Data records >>
○ ○ ○ ○

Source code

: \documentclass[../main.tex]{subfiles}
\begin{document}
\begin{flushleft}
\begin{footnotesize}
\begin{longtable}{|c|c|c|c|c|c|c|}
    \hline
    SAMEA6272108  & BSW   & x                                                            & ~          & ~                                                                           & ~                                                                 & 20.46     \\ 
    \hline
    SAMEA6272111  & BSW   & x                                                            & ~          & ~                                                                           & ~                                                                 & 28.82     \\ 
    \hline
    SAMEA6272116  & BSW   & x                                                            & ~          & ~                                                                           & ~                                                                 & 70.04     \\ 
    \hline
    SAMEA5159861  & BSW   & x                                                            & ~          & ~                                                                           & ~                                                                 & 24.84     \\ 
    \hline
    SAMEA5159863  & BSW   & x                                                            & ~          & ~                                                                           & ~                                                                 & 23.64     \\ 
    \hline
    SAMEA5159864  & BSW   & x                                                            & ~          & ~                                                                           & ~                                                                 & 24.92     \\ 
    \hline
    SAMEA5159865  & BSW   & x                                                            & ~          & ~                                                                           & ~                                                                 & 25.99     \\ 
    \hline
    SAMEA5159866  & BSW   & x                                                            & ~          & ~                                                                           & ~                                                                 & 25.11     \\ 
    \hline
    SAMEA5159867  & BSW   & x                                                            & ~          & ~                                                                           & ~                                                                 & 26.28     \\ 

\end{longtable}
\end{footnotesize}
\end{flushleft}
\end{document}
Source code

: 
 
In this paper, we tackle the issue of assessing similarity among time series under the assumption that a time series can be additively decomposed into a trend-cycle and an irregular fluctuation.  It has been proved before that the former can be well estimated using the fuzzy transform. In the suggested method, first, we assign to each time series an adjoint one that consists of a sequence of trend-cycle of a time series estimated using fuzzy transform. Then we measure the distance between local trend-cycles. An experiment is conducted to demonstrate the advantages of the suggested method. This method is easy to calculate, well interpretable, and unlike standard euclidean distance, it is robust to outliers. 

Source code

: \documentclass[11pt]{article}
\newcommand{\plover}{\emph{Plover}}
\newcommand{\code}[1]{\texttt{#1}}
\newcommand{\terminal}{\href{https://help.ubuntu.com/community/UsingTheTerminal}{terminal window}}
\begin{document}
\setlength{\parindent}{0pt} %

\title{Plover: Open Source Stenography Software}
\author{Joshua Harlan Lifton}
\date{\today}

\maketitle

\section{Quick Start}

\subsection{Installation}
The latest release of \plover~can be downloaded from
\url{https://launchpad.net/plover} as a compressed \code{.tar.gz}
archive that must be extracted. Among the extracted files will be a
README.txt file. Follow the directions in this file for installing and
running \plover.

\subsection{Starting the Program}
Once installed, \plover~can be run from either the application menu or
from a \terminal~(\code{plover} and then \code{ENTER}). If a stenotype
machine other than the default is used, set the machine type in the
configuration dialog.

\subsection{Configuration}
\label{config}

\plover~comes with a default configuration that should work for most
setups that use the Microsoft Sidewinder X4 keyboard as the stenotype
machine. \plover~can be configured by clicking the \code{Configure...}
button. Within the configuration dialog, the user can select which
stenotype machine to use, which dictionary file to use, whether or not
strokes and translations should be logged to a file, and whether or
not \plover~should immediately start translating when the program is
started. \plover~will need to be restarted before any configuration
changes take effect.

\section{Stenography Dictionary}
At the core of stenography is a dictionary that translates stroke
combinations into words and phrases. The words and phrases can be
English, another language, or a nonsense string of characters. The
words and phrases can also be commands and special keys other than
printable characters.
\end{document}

○ ○ ○ ○

Filter the records above for the string "https" and copy each matching line.

EXPECTED ANSWER >>
\newcommand{\terminal}{\href{https://help.ubuntu.com/community/UsingTheTerminal}{terminal window}}
\url{https://launchpad.net/plover} as a compressed \code{.tar.gz}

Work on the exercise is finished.